Functional selectivity

Functional selectivity (or “agonist trafficking”, “biased agonism”, “biased signaling”, "ligand bias" and “differential engagement”) is the ligand-dependent selectivity for certain signal transduction pathways relative to a reference ligand (often the endogenous hormone or peptide) at the same receptor. Functional selectivity can be present when a receptor has several possible signal transduction pathways. To which degree each pathway is activated thus depends on which ligand binds to the receptor. Functional selectivity, or biased signaling, is most extensively characterized at G protein coupled receptors (GPCRs). A number of biased agonists, such as those at muscarinic M2 receptors tested as analgesics or antiproliferative drugs, or those at opioid receptors that mediate pain, show potential at various receptor families to increase beneficial properties while reducing side effects. For example, pre-clinical studies with G protein biased agonists at the μ-opioid receptor show equivalent efficacy for treating pain with reduced risk for addictive potential and respiratory depression.
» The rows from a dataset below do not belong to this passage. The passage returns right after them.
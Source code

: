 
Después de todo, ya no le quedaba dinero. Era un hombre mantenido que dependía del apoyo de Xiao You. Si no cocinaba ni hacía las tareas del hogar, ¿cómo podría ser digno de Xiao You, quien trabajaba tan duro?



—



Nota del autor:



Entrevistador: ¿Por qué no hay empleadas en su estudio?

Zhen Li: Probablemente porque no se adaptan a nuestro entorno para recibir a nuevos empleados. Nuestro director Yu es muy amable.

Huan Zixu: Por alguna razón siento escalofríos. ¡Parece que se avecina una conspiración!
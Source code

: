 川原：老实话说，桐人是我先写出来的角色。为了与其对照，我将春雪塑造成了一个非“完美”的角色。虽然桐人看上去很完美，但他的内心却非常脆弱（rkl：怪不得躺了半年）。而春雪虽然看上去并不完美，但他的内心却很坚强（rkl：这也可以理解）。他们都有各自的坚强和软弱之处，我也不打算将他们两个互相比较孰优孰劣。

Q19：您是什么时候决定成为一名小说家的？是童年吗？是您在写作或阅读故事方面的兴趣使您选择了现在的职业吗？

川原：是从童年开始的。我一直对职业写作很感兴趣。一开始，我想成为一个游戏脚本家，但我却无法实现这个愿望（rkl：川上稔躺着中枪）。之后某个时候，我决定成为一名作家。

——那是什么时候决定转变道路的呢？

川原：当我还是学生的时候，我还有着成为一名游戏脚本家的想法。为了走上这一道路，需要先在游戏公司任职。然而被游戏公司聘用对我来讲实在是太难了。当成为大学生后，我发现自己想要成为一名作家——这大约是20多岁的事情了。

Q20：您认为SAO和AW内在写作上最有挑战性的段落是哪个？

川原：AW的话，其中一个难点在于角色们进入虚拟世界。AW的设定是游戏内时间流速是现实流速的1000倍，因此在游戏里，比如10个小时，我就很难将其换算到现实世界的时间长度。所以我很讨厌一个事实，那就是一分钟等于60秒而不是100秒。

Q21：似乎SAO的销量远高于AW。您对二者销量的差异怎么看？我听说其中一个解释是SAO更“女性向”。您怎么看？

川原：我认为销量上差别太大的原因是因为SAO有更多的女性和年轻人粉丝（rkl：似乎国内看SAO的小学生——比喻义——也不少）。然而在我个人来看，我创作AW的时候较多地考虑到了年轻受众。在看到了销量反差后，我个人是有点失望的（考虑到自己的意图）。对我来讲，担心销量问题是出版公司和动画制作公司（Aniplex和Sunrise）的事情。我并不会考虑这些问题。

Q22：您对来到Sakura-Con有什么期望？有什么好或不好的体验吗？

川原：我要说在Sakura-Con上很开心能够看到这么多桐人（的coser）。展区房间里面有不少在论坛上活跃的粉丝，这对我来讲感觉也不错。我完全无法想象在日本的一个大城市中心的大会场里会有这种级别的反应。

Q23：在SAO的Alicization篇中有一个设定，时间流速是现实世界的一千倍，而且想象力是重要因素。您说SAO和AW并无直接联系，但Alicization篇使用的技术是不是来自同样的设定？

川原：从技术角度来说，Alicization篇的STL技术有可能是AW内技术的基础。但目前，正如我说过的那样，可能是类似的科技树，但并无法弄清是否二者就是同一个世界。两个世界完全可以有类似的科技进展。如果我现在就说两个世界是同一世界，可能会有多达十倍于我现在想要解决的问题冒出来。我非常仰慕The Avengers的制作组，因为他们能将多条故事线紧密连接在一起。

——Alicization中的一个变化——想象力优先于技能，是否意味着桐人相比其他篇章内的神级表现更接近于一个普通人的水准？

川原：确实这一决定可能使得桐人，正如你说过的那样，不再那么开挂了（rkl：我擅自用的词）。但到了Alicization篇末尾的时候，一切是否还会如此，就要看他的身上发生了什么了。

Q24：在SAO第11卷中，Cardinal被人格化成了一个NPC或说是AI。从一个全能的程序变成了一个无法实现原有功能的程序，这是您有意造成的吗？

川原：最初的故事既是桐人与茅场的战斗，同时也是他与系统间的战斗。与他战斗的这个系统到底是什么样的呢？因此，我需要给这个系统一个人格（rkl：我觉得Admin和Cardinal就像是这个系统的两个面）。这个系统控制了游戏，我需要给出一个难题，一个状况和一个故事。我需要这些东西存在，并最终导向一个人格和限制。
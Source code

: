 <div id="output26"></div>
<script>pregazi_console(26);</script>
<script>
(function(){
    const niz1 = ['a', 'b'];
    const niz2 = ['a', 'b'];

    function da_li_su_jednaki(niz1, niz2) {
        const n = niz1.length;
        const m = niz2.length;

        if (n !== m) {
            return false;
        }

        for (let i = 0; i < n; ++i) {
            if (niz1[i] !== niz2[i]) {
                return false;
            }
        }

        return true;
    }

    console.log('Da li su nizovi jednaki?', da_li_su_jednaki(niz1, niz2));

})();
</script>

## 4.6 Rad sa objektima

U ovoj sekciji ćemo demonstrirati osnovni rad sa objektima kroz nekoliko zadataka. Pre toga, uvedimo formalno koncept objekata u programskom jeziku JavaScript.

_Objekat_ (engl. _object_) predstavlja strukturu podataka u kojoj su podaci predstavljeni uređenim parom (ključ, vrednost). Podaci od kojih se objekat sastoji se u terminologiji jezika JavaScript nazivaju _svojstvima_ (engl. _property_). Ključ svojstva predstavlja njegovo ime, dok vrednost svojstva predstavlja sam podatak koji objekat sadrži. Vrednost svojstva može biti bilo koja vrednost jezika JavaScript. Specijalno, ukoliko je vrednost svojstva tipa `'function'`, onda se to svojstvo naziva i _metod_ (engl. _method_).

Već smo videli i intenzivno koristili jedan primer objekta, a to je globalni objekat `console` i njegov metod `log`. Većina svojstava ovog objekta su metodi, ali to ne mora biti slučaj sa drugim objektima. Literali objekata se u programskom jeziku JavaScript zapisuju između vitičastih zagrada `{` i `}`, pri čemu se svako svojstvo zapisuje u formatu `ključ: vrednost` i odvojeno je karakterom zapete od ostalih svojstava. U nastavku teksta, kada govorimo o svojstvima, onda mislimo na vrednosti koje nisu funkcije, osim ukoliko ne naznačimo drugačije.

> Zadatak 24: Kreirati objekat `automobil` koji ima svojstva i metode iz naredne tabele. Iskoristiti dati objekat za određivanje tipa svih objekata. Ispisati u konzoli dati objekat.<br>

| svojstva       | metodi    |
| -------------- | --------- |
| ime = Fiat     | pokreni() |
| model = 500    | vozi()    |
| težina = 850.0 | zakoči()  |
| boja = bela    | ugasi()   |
Studies within the chemokine receptor system also suggest that GPCR biased agonism is physiologically relevant. For example, a beta-arrestin biased agonist of the chemokine receptor CXCR3 induced greater chemotaxis of T cells relative to a G protein biased agonist. Functional selectivity has been proposed to broaden conventional definitions of pharmacology. Traditional pharmacology posits that a ligand can be either classified as an agonist (full or partial), antagonist or more recently an inverse agonist through a specific receptor subtype, and that this characteristic will be consistent with all effector (second messenger) systems coupled to that receptor. While this dogma has been the backbone of ligand-receptor interactions for decades now, more recent data indicates that this classic definition of ligand-protein associations does not hold true for a number of compounds; such compounds may be termed as mixed agonist-antagonists.